What the task requires → In the listing below, find the line with "#79|@baby_eubos|1961" and the line with "#91|@Jibbby|1829". Repeat those two lines and all lines between them exactly.

Dataset entries →
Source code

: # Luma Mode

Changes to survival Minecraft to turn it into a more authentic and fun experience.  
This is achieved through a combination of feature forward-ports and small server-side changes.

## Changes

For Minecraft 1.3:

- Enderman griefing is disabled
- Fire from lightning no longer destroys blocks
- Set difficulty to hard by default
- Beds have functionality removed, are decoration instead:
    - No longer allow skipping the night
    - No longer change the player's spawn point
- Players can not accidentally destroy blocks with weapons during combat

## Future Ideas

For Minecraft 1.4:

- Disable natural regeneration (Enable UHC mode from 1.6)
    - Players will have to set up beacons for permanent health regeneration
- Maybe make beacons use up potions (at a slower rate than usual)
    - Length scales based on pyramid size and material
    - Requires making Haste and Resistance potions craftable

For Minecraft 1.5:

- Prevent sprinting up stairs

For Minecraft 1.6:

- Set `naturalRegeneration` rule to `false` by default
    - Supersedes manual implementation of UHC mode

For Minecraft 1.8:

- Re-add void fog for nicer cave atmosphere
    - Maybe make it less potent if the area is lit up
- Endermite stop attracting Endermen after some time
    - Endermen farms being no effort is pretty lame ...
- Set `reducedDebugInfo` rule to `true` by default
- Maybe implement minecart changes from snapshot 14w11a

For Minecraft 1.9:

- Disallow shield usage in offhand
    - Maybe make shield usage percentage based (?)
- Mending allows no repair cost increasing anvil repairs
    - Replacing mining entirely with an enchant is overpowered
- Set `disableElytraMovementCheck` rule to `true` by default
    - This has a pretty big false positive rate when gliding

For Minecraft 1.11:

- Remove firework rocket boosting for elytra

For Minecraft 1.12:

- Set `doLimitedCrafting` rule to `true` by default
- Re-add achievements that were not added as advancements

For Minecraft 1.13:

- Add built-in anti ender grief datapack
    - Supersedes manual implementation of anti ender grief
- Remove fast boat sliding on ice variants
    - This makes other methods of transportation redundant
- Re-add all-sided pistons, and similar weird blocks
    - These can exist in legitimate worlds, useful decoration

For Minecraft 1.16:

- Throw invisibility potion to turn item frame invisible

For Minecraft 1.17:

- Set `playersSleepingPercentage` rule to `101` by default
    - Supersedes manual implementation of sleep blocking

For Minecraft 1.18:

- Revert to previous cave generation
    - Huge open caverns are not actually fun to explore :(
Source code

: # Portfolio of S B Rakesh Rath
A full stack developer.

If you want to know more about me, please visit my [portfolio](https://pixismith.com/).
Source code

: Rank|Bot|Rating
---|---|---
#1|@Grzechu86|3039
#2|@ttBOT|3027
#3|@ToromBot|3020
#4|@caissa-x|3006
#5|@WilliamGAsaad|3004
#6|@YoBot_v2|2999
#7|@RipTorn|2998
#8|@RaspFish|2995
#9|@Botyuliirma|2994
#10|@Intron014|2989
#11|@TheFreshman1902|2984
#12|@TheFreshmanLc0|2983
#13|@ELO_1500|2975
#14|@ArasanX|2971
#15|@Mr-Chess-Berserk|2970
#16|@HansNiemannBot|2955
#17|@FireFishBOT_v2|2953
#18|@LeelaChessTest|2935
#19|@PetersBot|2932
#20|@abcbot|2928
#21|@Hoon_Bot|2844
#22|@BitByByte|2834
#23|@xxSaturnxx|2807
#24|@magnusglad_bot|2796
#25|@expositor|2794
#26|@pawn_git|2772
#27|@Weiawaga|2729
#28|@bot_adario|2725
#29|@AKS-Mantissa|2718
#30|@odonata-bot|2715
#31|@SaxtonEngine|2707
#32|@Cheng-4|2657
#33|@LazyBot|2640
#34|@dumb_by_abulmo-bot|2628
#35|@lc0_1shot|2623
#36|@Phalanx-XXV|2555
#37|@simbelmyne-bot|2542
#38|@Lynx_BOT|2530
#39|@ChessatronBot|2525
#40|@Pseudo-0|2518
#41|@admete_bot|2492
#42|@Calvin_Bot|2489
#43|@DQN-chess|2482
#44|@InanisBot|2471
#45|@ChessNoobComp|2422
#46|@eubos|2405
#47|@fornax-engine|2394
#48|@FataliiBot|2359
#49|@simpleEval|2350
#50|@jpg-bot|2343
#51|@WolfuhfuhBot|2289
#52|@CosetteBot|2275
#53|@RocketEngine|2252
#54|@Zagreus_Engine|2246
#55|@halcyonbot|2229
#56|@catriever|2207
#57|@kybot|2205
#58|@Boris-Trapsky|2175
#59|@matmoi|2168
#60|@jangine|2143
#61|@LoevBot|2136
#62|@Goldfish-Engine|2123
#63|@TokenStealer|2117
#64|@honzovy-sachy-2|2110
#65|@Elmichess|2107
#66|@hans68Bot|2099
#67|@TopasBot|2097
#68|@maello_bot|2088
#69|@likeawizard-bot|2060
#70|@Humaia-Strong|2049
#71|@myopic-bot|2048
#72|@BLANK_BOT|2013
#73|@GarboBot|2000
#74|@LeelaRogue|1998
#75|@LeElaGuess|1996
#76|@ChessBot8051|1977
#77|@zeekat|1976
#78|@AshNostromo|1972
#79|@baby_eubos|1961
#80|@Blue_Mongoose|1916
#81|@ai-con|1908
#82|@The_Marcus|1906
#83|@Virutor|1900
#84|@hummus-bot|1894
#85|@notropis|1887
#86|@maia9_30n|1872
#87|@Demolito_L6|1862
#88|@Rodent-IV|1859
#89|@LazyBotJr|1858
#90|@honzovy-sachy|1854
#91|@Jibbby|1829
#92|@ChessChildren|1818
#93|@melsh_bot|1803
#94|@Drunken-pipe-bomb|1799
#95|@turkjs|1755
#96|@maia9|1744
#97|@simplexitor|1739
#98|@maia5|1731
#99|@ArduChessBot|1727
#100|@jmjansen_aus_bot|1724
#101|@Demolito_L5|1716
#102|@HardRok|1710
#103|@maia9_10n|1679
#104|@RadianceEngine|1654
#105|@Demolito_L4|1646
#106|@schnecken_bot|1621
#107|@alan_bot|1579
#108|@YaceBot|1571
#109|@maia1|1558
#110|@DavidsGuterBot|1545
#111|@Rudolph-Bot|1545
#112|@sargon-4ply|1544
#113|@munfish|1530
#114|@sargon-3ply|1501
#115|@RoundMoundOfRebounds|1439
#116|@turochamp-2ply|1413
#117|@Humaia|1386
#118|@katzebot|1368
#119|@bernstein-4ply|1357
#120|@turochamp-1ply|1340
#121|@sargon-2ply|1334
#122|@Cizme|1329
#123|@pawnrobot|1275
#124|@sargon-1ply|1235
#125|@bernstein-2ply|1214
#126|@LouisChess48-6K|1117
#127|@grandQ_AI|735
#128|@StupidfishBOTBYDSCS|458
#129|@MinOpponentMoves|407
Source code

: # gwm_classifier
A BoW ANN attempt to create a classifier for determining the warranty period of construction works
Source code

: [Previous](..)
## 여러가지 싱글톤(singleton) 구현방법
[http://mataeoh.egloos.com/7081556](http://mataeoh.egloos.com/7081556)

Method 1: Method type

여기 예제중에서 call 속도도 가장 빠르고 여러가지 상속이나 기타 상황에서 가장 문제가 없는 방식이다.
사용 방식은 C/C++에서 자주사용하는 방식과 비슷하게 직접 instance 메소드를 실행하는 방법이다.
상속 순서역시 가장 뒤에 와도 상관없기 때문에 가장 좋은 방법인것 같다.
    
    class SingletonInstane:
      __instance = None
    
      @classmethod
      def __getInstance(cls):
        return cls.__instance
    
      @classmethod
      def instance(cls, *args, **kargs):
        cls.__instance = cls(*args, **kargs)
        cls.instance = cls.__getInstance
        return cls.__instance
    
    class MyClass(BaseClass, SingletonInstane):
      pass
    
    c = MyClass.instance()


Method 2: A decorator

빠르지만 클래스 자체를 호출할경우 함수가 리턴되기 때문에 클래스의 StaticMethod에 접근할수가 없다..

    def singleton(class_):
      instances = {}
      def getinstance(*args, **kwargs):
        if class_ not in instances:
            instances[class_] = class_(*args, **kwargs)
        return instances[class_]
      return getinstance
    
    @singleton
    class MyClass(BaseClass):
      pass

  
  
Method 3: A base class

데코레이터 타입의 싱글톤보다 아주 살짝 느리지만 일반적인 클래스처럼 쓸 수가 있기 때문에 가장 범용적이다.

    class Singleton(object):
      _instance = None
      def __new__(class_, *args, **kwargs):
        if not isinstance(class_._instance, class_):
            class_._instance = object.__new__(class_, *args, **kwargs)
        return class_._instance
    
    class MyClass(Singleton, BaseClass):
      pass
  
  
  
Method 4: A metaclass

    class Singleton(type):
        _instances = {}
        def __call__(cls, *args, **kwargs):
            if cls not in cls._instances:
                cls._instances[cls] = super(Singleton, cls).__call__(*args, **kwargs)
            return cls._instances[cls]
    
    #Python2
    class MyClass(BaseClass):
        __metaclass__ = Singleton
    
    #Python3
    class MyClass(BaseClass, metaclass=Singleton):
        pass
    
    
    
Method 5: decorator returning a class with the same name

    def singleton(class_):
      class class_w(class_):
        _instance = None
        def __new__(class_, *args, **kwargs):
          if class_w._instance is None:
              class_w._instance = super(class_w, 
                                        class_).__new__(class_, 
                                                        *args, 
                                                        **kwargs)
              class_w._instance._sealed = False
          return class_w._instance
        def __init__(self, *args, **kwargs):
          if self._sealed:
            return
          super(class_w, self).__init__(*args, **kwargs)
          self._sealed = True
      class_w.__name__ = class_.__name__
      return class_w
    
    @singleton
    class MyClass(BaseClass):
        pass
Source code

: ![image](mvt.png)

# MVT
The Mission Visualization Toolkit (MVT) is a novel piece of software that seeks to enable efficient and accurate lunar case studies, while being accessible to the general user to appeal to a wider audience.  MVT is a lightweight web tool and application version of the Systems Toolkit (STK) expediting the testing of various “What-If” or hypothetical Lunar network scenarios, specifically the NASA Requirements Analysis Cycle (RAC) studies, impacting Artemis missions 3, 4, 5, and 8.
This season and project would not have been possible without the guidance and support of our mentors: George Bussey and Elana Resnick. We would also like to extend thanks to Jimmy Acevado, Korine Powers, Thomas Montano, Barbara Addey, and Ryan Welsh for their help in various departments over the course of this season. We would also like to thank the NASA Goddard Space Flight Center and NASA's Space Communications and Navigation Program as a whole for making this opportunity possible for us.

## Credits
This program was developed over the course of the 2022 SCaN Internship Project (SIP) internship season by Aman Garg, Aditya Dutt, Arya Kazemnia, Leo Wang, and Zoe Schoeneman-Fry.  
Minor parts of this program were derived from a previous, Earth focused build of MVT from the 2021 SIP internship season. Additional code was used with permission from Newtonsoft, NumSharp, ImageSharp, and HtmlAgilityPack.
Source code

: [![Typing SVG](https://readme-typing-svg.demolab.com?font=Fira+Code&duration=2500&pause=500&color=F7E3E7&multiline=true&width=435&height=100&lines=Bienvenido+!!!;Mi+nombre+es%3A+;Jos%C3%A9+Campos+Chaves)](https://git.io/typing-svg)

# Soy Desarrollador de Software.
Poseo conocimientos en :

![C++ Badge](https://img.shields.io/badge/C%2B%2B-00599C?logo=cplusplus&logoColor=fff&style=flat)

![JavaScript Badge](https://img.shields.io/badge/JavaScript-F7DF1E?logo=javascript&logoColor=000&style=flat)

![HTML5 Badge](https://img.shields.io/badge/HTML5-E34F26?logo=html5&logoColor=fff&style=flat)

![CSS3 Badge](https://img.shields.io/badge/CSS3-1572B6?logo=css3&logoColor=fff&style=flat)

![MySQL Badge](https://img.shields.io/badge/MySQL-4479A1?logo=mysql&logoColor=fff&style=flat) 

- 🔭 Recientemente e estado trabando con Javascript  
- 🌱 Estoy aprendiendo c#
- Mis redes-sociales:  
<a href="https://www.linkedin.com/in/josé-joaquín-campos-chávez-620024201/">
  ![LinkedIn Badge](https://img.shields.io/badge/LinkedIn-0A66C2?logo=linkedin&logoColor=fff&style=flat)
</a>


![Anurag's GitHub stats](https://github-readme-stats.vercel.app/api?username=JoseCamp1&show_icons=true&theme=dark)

Exercise solution →
#79|@baby_eubos|1961
#80|@Blue_Mongoose|1916
#81|@ai-con|1908
#82|@The_Marcus|1906
#83|@Virutor|1900
#84|@hummus-bot|1894
#85|@notropis|1887
#86|@maia9_30n|1872
#87|@Demolito_L6|1862
#88|@Rodent-IV|1859
#89|@LazyBotJr|1858
#90|@honzovy-sachy|1854
#91|@Jibbby|1829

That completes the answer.